14Gyssels montre pertinemment les points où les auteurs transgressent les codes et les conventions de « l'écriture traumatique ». Ainsi, l'écriture du Dernier des Justes est pluridimensionnelle, mêlant genres et tonalités : le texte se situe à la croisée d'une (auto)fiction historique et d'un reportage, voire d'un rapport où l'objectivité factuelle côtoie soit une écriture quasiment mystique, inspirée des prières traditionnelles juives, soit des passages dans lesquels prévalent le sens de l'humour et une distance critique par rapport à la culture juive. De même, dans les œuvres de Simone Schwarz-Bart, on retrouve des motifs qui vont à l'encontre des représentations dichotomiques des oppresseurs et des opprimés, propres à la littérature postcoloniale de première heure : il en va ainsi des blancs marginalisés vivant à côté des esclaves dans Pluie et vent sur Télumée Miracle.
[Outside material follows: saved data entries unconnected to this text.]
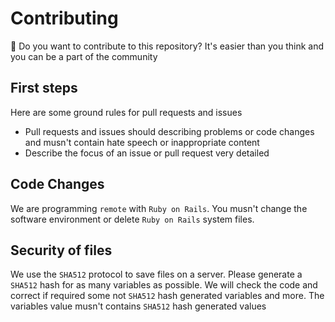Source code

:# Contributing

:wave: Do you want to contribute to this repository? It's easier than you think and you can be a part of the community

## First steps

Here are some ground rules for pull requests and issues

* Pull requests and issues should describing problems or code changes and musn't contain hate speech or inappropriate content
* Describe the focus of an issue or pull request very detailed

## Code Changes

We are programming `remote` with `Ruby on Rails`. You musn't change the software environment or delete `Ruby on Rails` system files.

## Security of files

We use the `SHA512` protocol to save files on a server. Please generate a `SHA512` hash for as many variables as possible. We will check the code and correct if required some not `SHA512` hash generated variables and more. The variables value musn't contains `SHA512` hash generated values
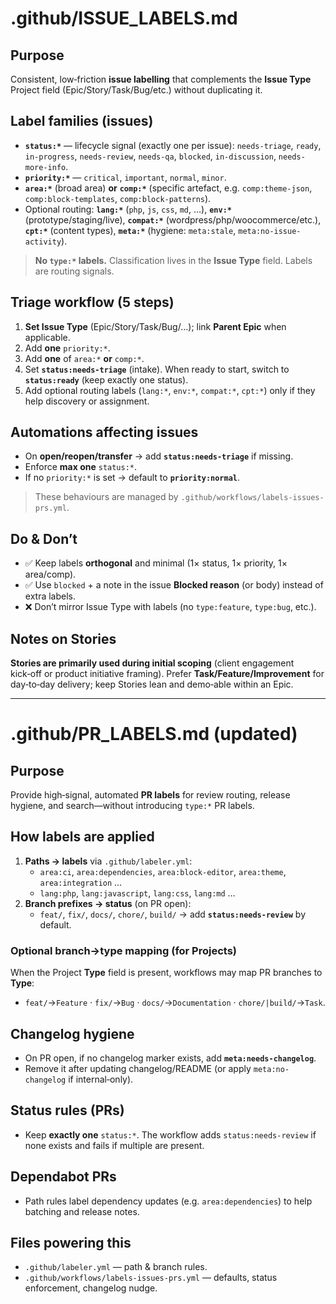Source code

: # .github/ISSUE_LABELS.md

## Purpose
Consistent, low‑friction **issue labelling** that complements the **Issue Type** Project field (Epic/Story/Task/Bug/etc.) without duplicating it.

## Label families (issues)
- **`status:*`** — lifecycle signal (exactly one per issue): `needs-triage`, `ready`, `in-progress`, `needs-review`, `needs-qa`, `blocked`, `in-discussion`, `needs-more-info`.
- **`priority:*`** — `critical`, `important`, `normal`, `minor`.
- **`area:*`** (broad area) **or** **`comp:*`** (specific artefact, e.g. `comp:theme-json`, `comp:block-templates`, `comp:block-patterns`).
- Optional routing: **`lang:*`** (`php`, `js`, `css`, `md`, …), **`env:*`** (prototype/staging/live), **`compat:*`** (wordpress/php/woocommerce/etc.), **`cpt:*`** (content types), **`meta:*`** (hygiene: `meta:stale`, `meta:no-issue-activity`).

> **No `type:*` labels.** Classification lives in the **Issue Type** field. Labels are routing signals.

## Triage workflow (5 steps)
1. **Set Issue Type** (Epic/Story/Task/Bug/…); link **Parent Epic** when applicable.
2. Add **one** `priority:*`.
3. Add **one** of `area:*` **or** `comp:*`.
4. Set **`status:needs-triage`** (intake). When ready to start, switch to **`status:ready`** (keep exactly one status).
5. Add optional routing labels (`lang:*`, `env:*`, `compat:*`, `cpt:*`) only if they help discovery or assignment.

## Automations affecting issues
- On **open/reopen/transfer** → add **`status:needs-triage`** if missing.
- Enforce **max one** `status:*`.
- If no `priority:*` is set → default to **`priority:normal`**.

> These behaviours are managed by `.github/workflows/labels-issues-prs.yml`.

## Do & Don’t
- ✅ Keep labels **orthogonal** and minimal (1× status, 1× priority, 1× area/comp).
- ✅ Use `blocked` + a note in the issue **Blocked reason** (or body) instead of extra labels.
- ❌ Don’t mirror Issue Type with labels (no `type:feature`, `type:bug`, etc.).

## Notes on Stories
**Stories are primarily used during initial scoping** (client engagement kick‑off or product initiative framing). Prefer **Task/Feature/Improvement** for day‑to‑day delivery; keep Stories lean and demo‑able within an Epic.

---

# .github/PR_LABELS.md (updated)

## Purpose
Provide high‑signal, automated **PR labels** for review routing, release hygiene, and search—without introducing `type:*` PR labels.

## How labels are applied
1) **Paths → labels** via `.github/labeler.yml`:
   - `area:ci`, `area:dependencies`, `area:block-editor`, `area:theme`, `area:integration` …
   - `lang:php`, `lang:javascript`, `lang:css`, `lang:md` …
2) **Branch prefixes → status** (on PR open):
   - `feat/`, `fix/`, `docs/`, `chore/`, `build/` → add **`status:needs-review`** by default.

### Optional branch→type mapping (for Projects)
When the Project **Type** field is present, workflows may map PR branches to **Type**:
- `feat/`→`Feature` · `fix/`→`Bug` · `docs/`→`Documentation` · `chore/|build/`→`Task`.

## Changelog hygiene
- On PR open, if no changelog marker exists, add **`meta:needs-changelog`**.
- Remove it after updating changelog/README (or apply `meta:no-changelog` if internal‑only).

## Status rules (PRs)
- Keep **exactly one** `status:*`. The workflow adds `status:needs-review` if none exists and fails if multiple are present.

## Dependabot PRs
- Path rules label dependency updates (e.g. `area:dependencies`) to help batching and release notes.

## Files powering this
- `.github/labeler.yml` — path & branch rules.
- `.github/workflows/labels-issues-prs.yml` — defaults, status enforcement, changelog nudge.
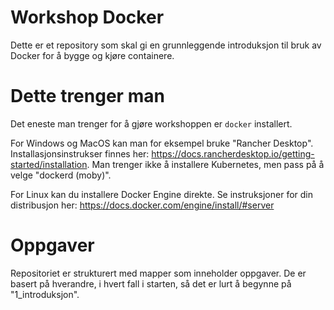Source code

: # Workshop Docker
Dette er et repository som skal gi en grunnleggende introduksjon til bruk av Docker for å bygge og kjøre containere.

# Dette trenger man
Det eneste man trenger for å gjøre workshoppen er `docker` installert.

For Windows og MacOS kan man for eksempel bruke "Rancher Desktop". Installasjonsinstrukser finnes her: https://docs.rancherdesktop.io/getting-started/installation. Man trenger ikke å installere Kubernetes, men pass på å velge "dockerd (moby)".

For Linux kan du installere Docker Engine direkte. Se instruksjoner for din distribusjon her: https://docs.docker.com/engine/install/#server

# Oppgaver
Repositoriet er strukturert med mapper som inneholder oppgaver. De er basert på hverandre, i hvert fall i starten, så det er lurt å begynne på "1_introduksjon". 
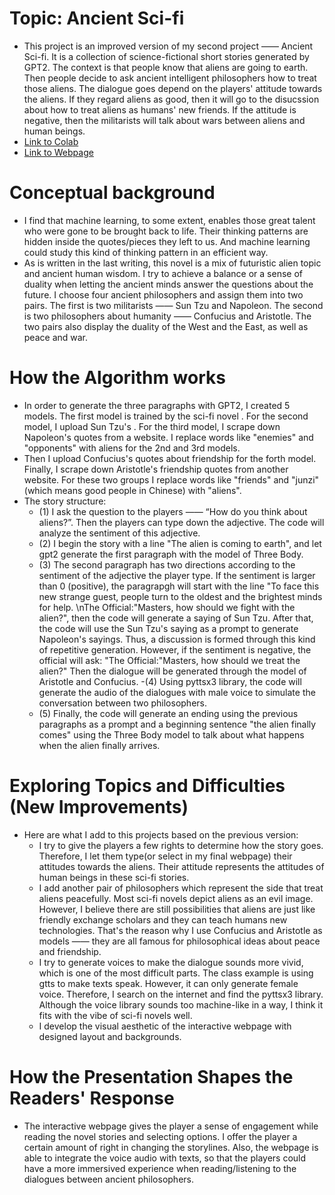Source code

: # Topic: Ancient Sci-fi
- This project is an improved version of my second project —— Ancient Sci-fi. It is a collection of science-fictional short stories generated by GPT2. The context is that people know that aliens are going to earth. Then people decide to ask ancient intelligent philosophers how to treat those aliens. The dialogue goes depend on the players' attitude towards the aliens. If they regard aliens as good, then it will go to the disucssion about how to treat aliens as humans' new friends. If the attitude is negative, then the militarists will talk about wars between aliens and human beings. 
- [Link to Colab](https://colab.research.google.com/drive/1FsXGkDRw8_2EqxsnJx6B3Aj1pmj9usYi?usp=sharing)
- [Link to Webpage ](https://jl10902nyuedu.itch.io/final-ancient-sci-fi)
# Conceptual background
- I find that machine learning, to some extent, enables those great talent who were gone to be brought back to life. Their thinking patterns are hidden inside the quotes/pieces they left to us. And machine learning could study this kind of thinking pattern in an efficient way. 
- As is written in the last writing, this novel is a mix of futuristic alien topic and ancient human wisdom. I try to achieve a balance or a sense of duality when letting the ancient minds answer the questions about the future. I choose four ancient philosophers and assign them into two pairs. The first is two militarists —— Sun Tzu and Napoleon. The second is two philosophers about humanity —— Confucius and Aristotle. The two pairs also display the duality of the West and the East, as well as peace and war.  
# How the Algorithm works
- In order to generate the three paragraphs with GPT2, I created 5 models. The first model is trained by the sci-fi novel <The Dark Forest>. For the second model, I upload Sun Tzu's <The Art of War>. For the third model, I scrape down Napoleon's quotes from a website. I replace words like "enemies" and "opponents" with aliens for the 2nd and 3rd models. 
- Then I upload Confucius's quotes about friendship for the forth model. Finally, I scrape down Aristotle's friendship quotes from another website. For these two groups I replace words like "friends" and "junzi" (which means good people in Chinese) with "aliens". 
- The story structure: 
   - (1) I ask the question to the players —— “How do you think about aliens?”. Then the players can type down the adjective. The code will analyze the sentiment of this adjective. 
   - (2) I begin the story with a line "The alien is coming to earth", and let gpt2 generate the first paragraph with the model of Three Body. 
    - (3) The second paragraph has two directions according to the sentiment of the adjective the player type. If the sentiment is larger than 0 (positive), the paragrapgh will start with the line "To face this new strange guest, people turn to the oldest and the brightest minds for help. \nThe Official:"Masters, how should we fight with the alien?", then the code will generate a saying of Sun Tzu. After that, the code will use the Sun Tzu's saying as a prompt to generate Napoleon's sayings. Thus, a discussion is formed through this kind of repetitive generation. However, if the sentiment is negative, the official will ask: "The Official:"Masters, how should we treat the alien?" Then the dialogue will be generated through the model of Aristotle and Confucius. 
  -(4) Using pyttsx3 library, the code will generate the audio of the dialogues with male voice to simulate the conversation between two philosophers. 
  - (5) Finally, the code will generate an ending using the previous paragraphs as a prompt and a beginning sentence "the alien finally comes" using the Three Body model to talk about what happens when the alien finally arrives.
# Exploring Topics and Difficulties (New Improvements)
- Here are what I add to this projects based on the previous version:
  - I try to give the players a few rights to determine how the story goes. Therefore, I let them type(or select in my final webpage) their attitudes towards the aliens. Their attitude represents the attitudes of human beings in these sci-fi stories.
  - I add another pair of philosophers which represent the side that treat aliens peacefully. Most sci-fi novels depict aliens as an evil image. However, I believe there are still possibilities that aliens are just like friendly exchange scholars and they can teach humans new technologies. That's the reason why I use Confucius and Aristotle as models —— they are all famous for philosophical ideas about peace and friendship. 
  - I try to generate voices to make the dialogue sounds more vivid, which is one of the most difficult parts. The class example is using gtts to make texts speak. However, it can only generate female voice. Therefore, I search on the internet and find the pyttsx3 library. Although the voice library sounds too machine-like in a way, I think it fits with the vibe of sci-fi novels well.
  - I develop the visual aesthetic of the interactive webpage with designed layout and backgrounds.
# How the Presentation Shapes the Readers' Response
- The interactive webpage gives the player a sense of engagement while reading the novel stories and selecting options. I offer the player a certain amount of right in changing the storylines. Also, the webpage is able to integrate the voice audio with texts, so that the players could have a more immersived experience when reading/listening to the dialogues between ancient philosophers.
15En mélangeant les styles, les techniques d'écriture et en sortant des images traditionnellement associées au Juif persécuté et à l'esclave noir, les deux auteurs « détissent » les canons, ce qui leur permet d'offrir des œuvres innovantes et difficiles à ranger dans telle ou telle catégorie. Face à la polyphonie des textes des Schwarz-Bart et le cas problématique de l’autorship qu’ils représentent, les lignes de partage tracées par différentes théories littéraires s’avèrent trop étanches, trop rigides. L’ouvrage de Gyssels va résolument au-delà de ces limites et, en dehors de la possibilité de (mieux) découvrir les œuvres des Schwarz-Bart qu'il offre, invite à réfléchir sur les compartimentages institutionnels qui façonnent notre réception de la littérature.